11.5.1. Demo: Dictionary Counters#

We’ve already seen in Chapter 8 how to make loop variables in order to keep track of something we are looping over. We are now going to learn a way of using dictionaries to do that which will help us solve more problems.

But first, let’s remember how we did loop variables

Loop Variables (review)#

To use loop variables, we create a variable before our loop, and give it an initial value (often 0). Then within the loop over each item in our list, we can optionally add something to our loop variable. After the loop, our variable will have our final result.

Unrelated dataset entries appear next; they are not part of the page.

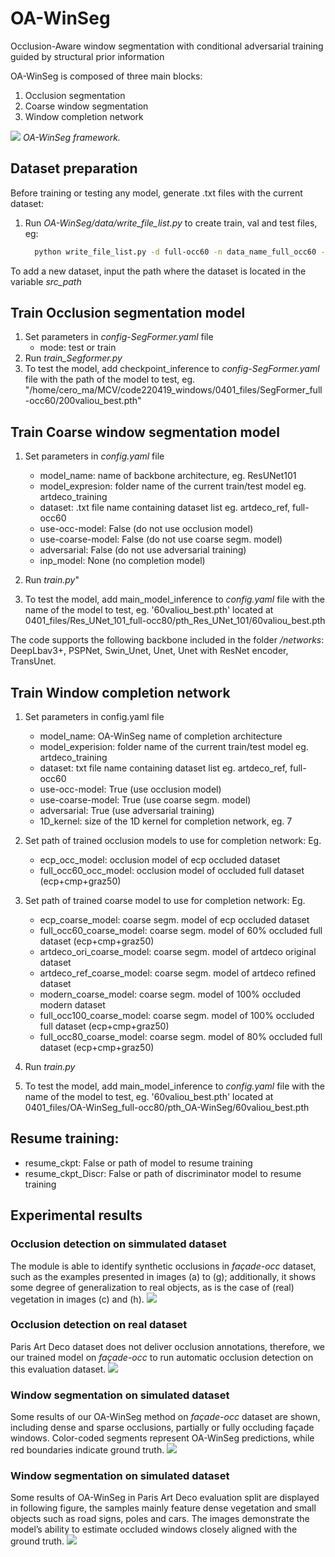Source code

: # OA-WinSeg
Occlusion-Aware window segmentation with conditional adversarial training guided by structural prior information

OA-WinSeg is composed of three main blocks:
1. Occlusion segmentation
2. Coarse window segmentation
3. Window completion network

![](images/OA-WinSeg-pipeline.PNG) 
*OA-WinSeg framework.*

## Dataset preparation

Before training or testing any model, generate .txt files with the current dataset:

1. Run *OA-WinSeg/data/write_file_list.py* to create train, val and test files, eg:
   ```bash
     python write_file_list.py -d full-occ60 -n data_name_full_occ60 -s train
   ```
To add a new dataset, input the path where the dataset is located in the variable *src_path*

## Train Occlusion segmentation model

1. Set parameters in *config-SegFormer.yaml* file
   - mode: test or train
2. Run *train_Segformer.py*
3. To test the model, add checkpoint_inference to *config-SegFormer.yaml* file with the path of the model to test, eg. "/home/cero_ma/MCV/code220419_windows/0401_files/SegFormer_full-occ60/200valiou_best.pth"

## Train Coarse window segmentation model

1. Set parameters in *config.yaml* file
   - model_name: name of backbone architecture, eg. ResUNet101
   - model_expresion: folder name of the current train/test model eg. artdeco_training
   - dataset: .txt file name containing dataset list eg. artdeco_ref, full-occ60
   - use-occ-model: False (do not use occlusion model)
   - use-coarse-model: False (do not use coarse segm. model)
   - adversarial: False (do not use adversarial training)
   - inp_model: None (no completion model)

2. Run *train.py*"
3. To test the model, add main_model_inference to *config.yaml* file with the name of the model to test, eg. '60valiou_best.pth' located at 0401_files/Res_UNet_101_full-occ80/pth_Res_UNet_101/60valiou_best.pth

The code supports the following backbone included in the folder */networks*: DeepLbav3+, PSPNet, Swin_Unet, Unet, Unet with ResNet encoder, TransUnet.

## Train Window completion network

1. Set parameters in config.yaml file
   - model_name: OA-WinSeg name of completion architecture
   - model_experision: folder name of the current train/test model eg. artdeco_training
   - dataset: txt file name containing dataset list eg. artdeco_ref, full-occ60
   - use-occ-model: True (use occlusion model)
   - use-coarse-model: True (use coarse segm. model)
   - adversarial: True (use adversarial training)
   - 1D_kernel: size of the 1D kernel for completion network, eg. 7
 
2. Set path of trained occlusion models to use for completion network:
   Eg.
   - ecp_occ_model: occlusion model of ecp occluded dataset
   - full_occ60_occ_model: occlusion model of occluded full dataset (ecp+cmp+graz50)

3. Set path of trained coarse model to use for completion network:
   Eg.
    - ecp_coarse_model: coarse segm. model of ecp occluded dataset
    - full_occ60_coarse_model:  coarse segm. model of 60% occluded full dataset (ecp+cmp+graz50)
    - artdeco_ori_coarse_model: coarse segm. model of artdeco original dataset
    - artdeco_ref_coarse_model: coarse segm. model of artdeco refined dataset
    - modern_coarse_model: coarse segm. model of 100% occluded modern dataset
    - full_occ100_coarse_model: coarse segm. model of 100% occluded full dataset (ecp+cmp+graz50) 
    - full_occ80_coarse_model: coarse segm. model of 80% occluded full dataset (ecp+cmp+graz50)

4. Run *train.py*

5. To test the model, add main_model_inference to *config.yaml* file with the name of the model to test, eg. '60valiou_best.pth' located at 0401_files/OA-WinSeg_full-occ80/pth_OA-WinSeg/60valiou_best.pth

## Resume training:
- resume_ckpt: False or path of model to resume training
- resume_ckpt_Discr: False or path of discriminator model to resume training

## Experimental results

### Occlusion detection on simmulated dataset
The module is able to identify synthetic occlusions in *façade-occ* dataset, such as the examples presented in images (a) to (g); additionally, it shows some degree of generalization to real objects, as is the case of (real) vegetation in images (c) and (h).
![](images/occ-sim.PNG)

### Occlusion detection on real dataset
Paris Art Deco dataset does not deliver occlusion annotations, therefore, we our trained model on *façade-occ* to run automatic occlusion detection on this evaluation dataset. 
![](images/occ-real.PNG)

### Window segmentation on simulated dataset
Some results of our OA-WinSeg method on *façade-occ* dataset are shown, including dense and sparse occlusions, partially or fully occluding façade windows. Color-coded segments represent OA-WinSeg predictions, while red boundaries indicate ground truth.
![](images/win-sim.PNG)

### Window segmentation on simulated dataset
Some results of OA-WinSeg in Paris Art Deco evaluation split are displayed in following figure, the samples mainly feature dense vegetation and small objects such as road signs, poles and cars. The images demonstrate the model’s ability to estimate occluded windows closely aligned with the ground truth.
![](images/win-real.PNG)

For example, here is code to count the number of “i”s in “Mississippi”:

# create a loop variable to track the total number of i's
# start it with 0, since we've seen 0 i's so far
num_i = 0

# go through each letter in the word
for letter in "Mississippi":
    # if the letter was an i, then add one to our loop variable
    if letter == "i":
        num_i += 1

# we now have the total number of i's
display("total number of i's was: " + str(num_i))
"total number of i's was: 4"

In the code above we made a variable to count the number of “i”s. But what if we wanted to count the other letters? Then we’d need one variable for each letter. For the code above we could do this:

# create a loop variable to track the total number of each possible letter
# start it with 0, since we've seen 0 letters so far
num_M = 0
num_i = 0
num_s = 0
num_p = 0

# go through each letter in the word
for letter in "Mississippi":
    # check each letter, then add one to the correct loop variable
    if letter == "M":
        num_M += 1
    elif letter == "i":
        num_i += 1
    elif letter == "s":
        num_s += 1
    elif letter == "p":
        num_p += 1

# we now have the total number of i's
display("total number of M's was: " + str(num_M))
display("total number of i's was: " + str(num_i))
display("total number of s's was: " + str(num_s))
display("total number of p's was: " + str(num_p))
"total number of M's was: 1"
"total number of i's was: 4"
"total number of s's was: 4"
"total number of p's was: 2"

Now what if we didn’t know what letters were possibly in the word we wanted to check? We’d need to make 26 variables, or if we had capital and lowercase letters separate, then we’d need 52 variables. But what about numbers? Punctuation? Other symbols?

Making separate loop variables is going to become a real pain. But there is another strategy we can use:

Dictionary Counters#

We can make use of dictionaries, which are good for looking up values, to store information about each letter we come across.

So instead of having the variables: num_M, num_i, num_s, and num_p, we could have a dictionary called letter_counts that we want in the end to look like this:

{
    "M": 1,
    "i": 4,
    "s": 4,
    "p": 2
}

The way we can build up this dictionary in code is that we can create our letter_counts dictionary before the loop, and initialize it empty ({}), with no letters or count values.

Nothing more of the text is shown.